#### Records for this task:
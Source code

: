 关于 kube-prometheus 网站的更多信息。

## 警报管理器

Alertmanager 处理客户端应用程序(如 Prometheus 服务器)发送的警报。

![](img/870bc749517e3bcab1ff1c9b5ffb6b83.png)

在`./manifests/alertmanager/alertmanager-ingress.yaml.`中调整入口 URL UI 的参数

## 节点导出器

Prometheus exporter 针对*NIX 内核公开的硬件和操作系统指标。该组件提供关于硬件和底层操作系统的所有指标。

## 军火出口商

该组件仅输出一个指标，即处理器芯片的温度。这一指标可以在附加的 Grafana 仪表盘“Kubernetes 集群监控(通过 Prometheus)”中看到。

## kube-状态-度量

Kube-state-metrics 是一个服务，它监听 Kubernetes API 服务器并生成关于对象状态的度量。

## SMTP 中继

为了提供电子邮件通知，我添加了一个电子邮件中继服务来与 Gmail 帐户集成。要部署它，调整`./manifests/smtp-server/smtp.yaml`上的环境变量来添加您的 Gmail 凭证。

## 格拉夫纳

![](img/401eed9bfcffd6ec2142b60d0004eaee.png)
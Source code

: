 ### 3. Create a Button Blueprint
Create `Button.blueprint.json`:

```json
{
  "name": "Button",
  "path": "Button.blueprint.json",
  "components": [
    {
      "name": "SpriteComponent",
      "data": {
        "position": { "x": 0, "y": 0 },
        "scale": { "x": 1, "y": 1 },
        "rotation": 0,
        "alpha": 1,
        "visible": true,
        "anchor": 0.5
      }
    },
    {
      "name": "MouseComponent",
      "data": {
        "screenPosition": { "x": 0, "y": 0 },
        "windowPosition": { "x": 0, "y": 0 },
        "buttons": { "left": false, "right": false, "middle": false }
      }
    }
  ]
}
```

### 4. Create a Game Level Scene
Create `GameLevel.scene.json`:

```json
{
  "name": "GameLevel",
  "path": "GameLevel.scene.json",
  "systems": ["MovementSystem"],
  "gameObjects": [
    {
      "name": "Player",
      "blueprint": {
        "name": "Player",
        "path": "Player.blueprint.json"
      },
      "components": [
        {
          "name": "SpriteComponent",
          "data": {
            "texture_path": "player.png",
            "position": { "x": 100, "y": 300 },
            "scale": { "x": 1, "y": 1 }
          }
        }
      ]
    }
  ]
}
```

#### What needs to be done:
Set down every entry exactly as given.

#### Task response:
Source code

: 关于 kube-prometheus 网站的更多信息。

## 警报管理器

Alertmanager 处理客户端应用程序(如 Prometheus 服务器)发送的警报。

![](img/870bc749517e3bcab1ff1c9b5ffb6b83.png)

在`./manifests/alertmanager/alertmanager-ingress.yaml.`中调整入口 URL UI 的参数

## 节点导出器

Prometheus exporter 针对*NIX 内核公开的硬件和操作系统指标。该组件提供关于硬件和底层操作系统的所有指标。

## 军火出口商

该组件仅输出一个指标，即处理器芯片的温度。这一指标可以在附加的 Grafana 仪表盘“Kubernetes 集群监控(通过 Prometheus)”中看到。

## kube-状态-度量

Kube-state-metrics 是一个服务，它监听 Kubernetes API 服务器并生成关于对象状态的度量。

## SMTP 中继

为了提供电子邮件通知，我添加了一个电子邮件中继服务来与 Gmail 帐户集成。要部署它，调整`./manifests/smtp-server/smtp.yaml`上的环境变量来添加您的 Gmail 凭证。

## 格拉夫纳

![](img/401eed9bfcffd6ec2142b60d0004eaee.png)
Source code

: ### 3. Create a Button Blueprint
Create `Button.blueprint.json`:

```json
{
  "name": "Button",
  "path": "Button.blueprint.json",
  "components": [
    {
      "name": "SpriteComponent",
      "data": {
        "position": { "x": 0, "y": 0 },
        "scale": { "x": 1, "y": 1 },
        "rotation": 0,
        "alpha": 1,
        "visible": true,
        "anchor": 0.5
      }
    },
    {
      "name": "MouseComponent",
      "data": {
        "screenPosition": { "x": 0, "y": 0 },
        "windowPosition": { "x": 0, "y": 0 },
        "buttons": { "left": false, "right": false, "middle": false }
      }
    }
  ]
}
```

### 4. Create a Game Level Scene
Create `GameLevel.scene.json`:

```json
{
  "name": "GameLevel",
  "path": "GameLevel.scene.json",
  "systems": ["MovementSystem"],
  "gameObjects": [
    {
      "name": "Player",
      "blueprint": {
        "name": "Player",
        "path": "Player.blueprint.json"
      },
      "components": [
        {
          "name": "SpriteComponent",
          "data": {
            "texture_path": "player.png",
            "position": { "x": 100, "y": 300 },
            "scale": { "x": 1, "y": 1 }
          }
        }
      ]
    }
  ]
}
```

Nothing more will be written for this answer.